__Goal of the exercise__
Output only the lines below that start at the line containing "- Never fabricate" and end at the line containing "to represent an", with both ends kept.

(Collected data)
:::::

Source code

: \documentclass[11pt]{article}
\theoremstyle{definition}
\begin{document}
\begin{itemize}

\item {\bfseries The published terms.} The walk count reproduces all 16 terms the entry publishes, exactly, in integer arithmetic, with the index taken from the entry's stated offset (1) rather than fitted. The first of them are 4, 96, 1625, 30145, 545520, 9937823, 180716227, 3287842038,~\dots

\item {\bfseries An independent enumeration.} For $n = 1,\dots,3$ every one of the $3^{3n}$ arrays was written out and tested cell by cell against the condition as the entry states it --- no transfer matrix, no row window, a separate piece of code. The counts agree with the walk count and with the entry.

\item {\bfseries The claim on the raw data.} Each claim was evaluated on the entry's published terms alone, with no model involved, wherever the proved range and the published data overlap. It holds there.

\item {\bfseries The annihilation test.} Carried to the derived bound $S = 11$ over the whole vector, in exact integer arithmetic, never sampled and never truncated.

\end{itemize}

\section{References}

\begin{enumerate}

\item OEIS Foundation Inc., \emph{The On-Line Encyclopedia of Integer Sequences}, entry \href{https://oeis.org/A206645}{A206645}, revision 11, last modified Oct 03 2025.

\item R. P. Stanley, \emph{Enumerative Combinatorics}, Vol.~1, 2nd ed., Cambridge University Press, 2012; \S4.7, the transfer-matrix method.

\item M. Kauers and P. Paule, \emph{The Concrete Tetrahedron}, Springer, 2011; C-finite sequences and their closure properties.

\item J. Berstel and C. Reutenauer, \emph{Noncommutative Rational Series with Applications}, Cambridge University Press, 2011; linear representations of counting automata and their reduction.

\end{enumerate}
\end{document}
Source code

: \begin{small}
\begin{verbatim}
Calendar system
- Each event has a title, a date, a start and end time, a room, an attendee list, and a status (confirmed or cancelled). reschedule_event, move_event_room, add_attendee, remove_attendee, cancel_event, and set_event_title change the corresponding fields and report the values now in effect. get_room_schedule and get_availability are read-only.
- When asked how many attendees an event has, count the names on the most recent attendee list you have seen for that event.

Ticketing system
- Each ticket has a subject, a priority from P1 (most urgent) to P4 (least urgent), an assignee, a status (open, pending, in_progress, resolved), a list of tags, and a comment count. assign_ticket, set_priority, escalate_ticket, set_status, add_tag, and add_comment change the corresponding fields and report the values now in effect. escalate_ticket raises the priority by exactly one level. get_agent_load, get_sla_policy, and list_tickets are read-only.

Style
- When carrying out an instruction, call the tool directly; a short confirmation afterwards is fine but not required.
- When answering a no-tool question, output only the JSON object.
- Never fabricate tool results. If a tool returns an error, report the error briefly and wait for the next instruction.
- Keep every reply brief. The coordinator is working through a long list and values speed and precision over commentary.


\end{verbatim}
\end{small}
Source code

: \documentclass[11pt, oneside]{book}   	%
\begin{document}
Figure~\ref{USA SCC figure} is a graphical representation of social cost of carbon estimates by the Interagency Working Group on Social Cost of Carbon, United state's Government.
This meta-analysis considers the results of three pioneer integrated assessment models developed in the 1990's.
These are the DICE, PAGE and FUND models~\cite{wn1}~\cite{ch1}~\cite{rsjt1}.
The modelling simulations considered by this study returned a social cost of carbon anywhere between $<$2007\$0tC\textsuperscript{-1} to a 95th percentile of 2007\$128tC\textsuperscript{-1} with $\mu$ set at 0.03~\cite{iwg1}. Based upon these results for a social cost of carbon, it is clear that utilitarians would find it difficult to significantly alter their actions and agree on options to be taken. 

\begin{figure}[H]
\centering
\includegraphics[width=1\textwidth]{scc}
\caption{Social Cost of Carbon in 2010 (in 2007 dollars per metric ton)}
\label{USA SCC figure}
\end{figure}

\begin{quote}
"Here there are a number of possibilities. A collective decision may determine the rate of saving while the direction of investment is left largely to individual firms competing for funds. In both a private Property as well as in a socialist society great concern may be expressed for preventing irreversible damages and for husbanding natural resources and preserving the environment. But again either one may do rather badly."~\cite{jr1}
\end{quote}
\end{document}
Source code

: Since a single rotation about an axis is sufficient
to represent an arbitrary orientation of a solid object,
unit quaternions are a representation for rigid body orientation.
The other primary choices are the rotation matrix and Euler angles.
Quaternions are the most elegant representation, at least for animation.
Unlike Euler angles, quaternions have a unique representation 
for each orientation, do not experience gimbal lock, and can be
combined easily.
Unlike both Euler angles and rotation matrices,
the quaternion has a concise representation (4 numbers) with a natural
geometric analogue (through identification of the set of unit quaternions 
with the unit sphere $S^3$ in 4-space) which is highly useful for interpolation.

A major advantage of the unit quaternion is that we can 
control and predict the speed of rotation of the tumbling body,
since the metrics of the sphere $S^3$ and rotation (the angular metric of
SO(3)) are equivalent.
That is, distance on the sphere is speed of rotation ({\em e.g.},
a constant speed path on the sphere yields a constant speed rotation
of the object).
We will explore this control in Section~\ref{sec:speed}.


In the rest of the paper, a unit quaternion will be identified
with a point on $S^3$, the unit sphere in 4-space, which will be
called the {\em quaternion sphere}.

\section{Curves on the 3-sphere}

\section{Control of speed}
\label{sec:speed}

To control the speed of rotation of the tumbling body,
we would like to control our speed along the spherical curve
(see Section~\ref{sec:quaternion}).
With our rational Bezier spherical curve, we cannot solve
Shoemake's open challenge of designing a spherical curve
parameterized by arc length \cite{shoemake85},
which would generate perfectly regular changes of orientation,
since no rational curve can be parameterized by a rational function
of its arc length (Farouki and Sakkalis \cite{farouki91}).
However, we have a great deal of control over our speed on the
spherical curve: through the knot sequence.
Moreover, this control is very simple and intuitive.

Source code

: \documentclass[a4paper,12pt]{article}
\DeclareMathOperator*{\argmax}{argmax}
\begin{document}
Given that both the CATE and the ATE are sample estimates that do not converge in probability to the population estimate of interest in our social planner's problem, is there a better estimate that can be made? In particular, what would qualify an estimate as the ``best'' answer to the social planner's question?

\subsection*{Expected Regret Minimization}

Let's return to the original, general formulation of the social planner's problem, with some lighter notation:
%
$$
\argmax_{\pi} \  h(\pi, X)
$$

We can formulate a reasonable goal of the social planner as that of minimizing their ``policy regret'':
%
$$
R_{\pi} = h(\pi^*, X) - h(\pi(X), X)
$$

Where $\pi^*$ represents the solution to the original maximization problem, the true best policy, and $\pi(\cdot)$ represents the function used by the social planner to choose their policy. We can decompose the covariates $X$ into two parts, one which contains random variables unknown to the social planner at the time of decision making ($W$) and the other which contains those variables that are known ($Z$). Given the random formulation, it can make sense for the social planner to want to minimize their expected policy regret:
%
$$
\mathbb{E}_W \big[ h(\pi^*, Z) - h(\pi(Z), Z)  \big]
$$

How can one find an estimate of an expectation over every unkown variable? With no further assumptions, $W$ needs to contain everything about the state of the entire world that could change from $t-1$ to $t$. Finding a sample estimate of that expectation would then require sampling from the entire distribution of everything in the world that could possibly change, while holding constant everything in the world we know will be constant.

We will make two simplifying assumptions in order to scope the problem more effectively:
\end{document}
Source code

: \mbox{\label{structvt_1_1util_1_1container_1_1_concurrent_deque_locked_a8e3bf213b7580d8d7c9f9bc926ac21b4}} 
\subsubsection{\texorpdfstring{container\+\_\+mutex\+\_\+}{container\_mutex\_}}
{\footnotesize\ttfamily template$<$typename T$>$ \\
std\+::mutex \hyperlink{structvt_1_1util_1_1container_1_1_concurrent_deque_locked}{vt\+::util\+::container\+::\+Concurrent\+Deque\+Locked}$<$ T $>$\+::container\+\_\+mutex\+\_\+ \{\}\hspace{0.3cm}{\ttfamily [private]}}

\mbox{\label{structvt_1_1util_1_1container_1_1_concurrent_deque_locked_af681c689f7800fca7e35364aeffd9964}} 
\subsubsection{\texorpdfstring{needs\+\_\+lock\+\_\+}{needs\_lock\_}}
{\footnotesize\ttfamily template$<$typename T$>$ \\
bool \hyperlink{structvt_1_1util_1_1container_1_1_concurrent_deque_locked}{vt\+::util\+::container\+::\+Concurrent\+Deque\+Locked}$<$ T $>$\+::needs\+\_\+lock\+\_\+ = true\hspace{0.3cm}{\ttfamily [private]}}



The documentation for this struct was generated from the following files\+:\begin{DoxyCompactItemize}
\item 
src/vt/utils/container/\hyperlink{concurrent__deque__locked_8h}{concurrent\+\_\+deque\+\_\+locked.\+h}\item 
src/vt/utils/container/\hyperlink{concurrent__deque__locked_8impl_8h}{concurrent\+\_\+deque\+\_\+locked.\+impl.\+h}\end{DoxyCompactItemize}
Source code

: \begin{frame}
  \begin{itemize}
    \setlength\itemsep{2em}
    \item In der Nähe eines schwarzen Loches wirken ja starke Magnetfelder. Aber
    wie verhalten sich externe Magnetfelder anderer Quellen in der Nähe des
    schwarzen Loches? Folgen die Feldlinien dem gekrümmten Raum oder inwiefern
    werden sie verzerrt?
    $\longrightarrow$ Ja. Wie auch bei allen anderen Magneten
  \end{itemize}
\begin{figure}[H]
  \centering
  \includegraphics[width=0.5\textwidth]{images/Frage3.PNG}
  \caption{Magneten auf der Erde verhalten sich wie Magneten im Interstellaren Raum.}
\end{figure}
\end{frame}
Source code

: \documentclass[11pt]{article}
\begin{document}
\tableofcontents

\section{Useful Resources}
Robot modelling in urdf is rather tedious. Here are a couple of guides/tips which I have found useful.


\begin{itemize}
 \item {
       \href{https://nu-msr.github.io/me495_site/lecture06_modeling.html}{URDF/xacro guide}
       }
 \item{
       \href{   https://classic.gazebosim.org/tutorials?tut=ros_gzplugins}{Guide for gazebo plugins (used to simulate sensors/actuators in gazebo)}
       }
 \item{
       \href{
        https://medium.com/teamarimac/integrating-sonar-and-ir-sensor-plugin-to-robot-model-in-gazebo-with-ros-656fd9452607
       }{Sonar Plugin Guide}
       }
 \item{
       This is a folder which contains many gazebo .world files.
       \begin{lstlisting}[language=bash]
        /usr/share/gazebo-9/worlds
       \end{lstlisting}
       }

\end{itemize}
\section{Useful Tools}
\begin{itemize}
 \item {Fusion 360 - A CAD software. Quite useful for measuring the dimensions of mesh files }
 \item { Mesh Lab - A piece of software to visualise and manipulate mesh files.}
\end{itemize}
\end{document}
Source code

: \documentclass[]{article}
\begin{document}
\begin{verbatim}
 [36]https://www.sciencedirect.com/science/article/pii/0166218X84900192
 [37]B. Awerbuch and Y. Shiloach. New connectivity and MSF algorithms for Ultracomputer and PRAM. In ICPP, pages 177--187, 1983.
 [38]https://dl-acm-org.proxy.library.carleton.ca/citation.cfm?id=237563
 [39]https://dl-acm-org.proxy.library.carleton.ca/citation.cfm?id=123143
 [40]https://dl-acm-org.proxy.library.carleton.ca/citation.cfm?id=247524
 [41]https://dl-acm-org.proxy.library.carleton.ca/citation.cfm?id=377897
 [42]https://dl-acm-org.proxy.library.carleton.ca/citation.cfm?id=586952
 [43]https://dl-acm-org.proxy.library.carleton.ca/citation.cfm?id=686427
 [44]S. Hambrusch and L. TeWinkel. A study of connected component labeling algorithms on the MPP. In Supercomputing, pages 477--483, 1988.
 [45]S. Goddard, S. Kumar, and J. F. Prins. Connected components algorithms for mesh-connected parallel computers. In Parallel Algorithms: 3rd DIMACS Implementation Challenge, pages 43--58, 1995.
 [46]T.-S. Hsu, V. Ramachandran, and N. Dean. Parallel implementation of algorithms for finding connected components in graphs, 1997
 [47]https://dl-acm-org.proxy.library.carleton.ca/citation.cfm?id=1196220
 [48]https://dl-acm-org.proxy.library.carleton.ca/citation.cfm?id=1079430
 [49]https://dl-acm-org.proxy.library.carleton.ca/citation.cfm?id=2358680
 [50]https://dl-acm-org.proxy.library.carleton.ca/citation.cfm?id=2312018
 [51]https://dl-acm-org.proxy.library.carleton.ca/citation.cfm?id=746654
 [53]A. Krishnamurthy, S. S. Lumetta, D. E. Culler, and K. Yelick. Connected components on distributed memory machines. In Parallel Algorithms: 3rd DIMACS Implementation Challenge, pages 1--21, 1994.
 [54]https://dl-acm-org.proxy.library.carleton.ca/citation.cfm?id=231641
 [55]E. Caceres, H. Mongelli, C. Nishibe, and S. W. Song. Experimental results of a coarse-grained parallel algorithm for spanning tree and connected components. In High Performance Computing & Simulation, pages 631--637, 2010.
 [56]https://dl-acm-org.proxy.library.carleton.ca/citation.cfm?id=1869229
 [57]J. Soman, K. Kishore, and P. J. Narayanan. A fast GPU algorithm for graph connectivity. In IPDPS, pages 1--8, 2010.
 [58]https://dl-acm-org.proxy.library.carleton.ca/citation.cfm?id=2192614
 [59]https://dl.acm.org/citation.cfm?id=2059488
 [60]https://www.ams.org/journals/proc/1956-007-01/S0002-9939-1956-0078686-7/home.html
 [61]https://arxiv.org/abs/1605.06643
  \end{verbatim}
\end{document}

:::::

__Exercise output__
- Never fabricate tool results. If a tool returns an error, report the error briefly and wait for the next instruction.
- Keep every reply brief. The coordinator is working through a long list and values speed and precision over commentary.


\end{verbatim}
\end{small}
Source code

: \documentclass[11pt, oneside]{book}   	%
\begin{document}
Figure~\ref{USA SCC figure} is a graphical representation of social cost of carbon estimates by the Interagency Working Group on Social Cost of Carbon, United state's Government.
This meta-analysis considers the results of three pioneer integrated assessment models developed in the 1990's.
These are the DICE, PAGE and FUND models~\cite{wn1}~\cite{ch1}~\cite{rsjt1}.
The modelling simulations considered by this study returned a social cost of carbon anywhere between $<$2007\$0tC\textsuperscript{-1} to a 95th percentile of 2007\$128tC\textsuperscript{-1} with $\mu$ set at 0.03~\cite{iwg1}. Based upon these results for a social cost of carbon, it is clear that utilitarians would find it difficult to significantly alter their actions and agree on options to be taken. 

\begin{figure}[H]
\centering
\includegraphics[width=1\textwidth]{scc}
\caption{Social Cost of Carbon in 2010 (in 2007 dollars per metric ton)}
\label{USA SCC figure}
\end{figure}

\begin{quote}
"Here there are a number of possibilities. A collective decision may determine the rate of saving while the direction of investment is left largely to individual firms competing for funds. In both a private Property as well as in a socialist society great concern may be expressed for preventing irreversible damages and for husbanding natural resources and preserving the environment. But again either one may do rather badly."~\cite{jr1}
\end{quote}
\end{document}
Source code

: Since a single rotation about an axis is sufficient
to represent an arbitrary orientation of a solid object,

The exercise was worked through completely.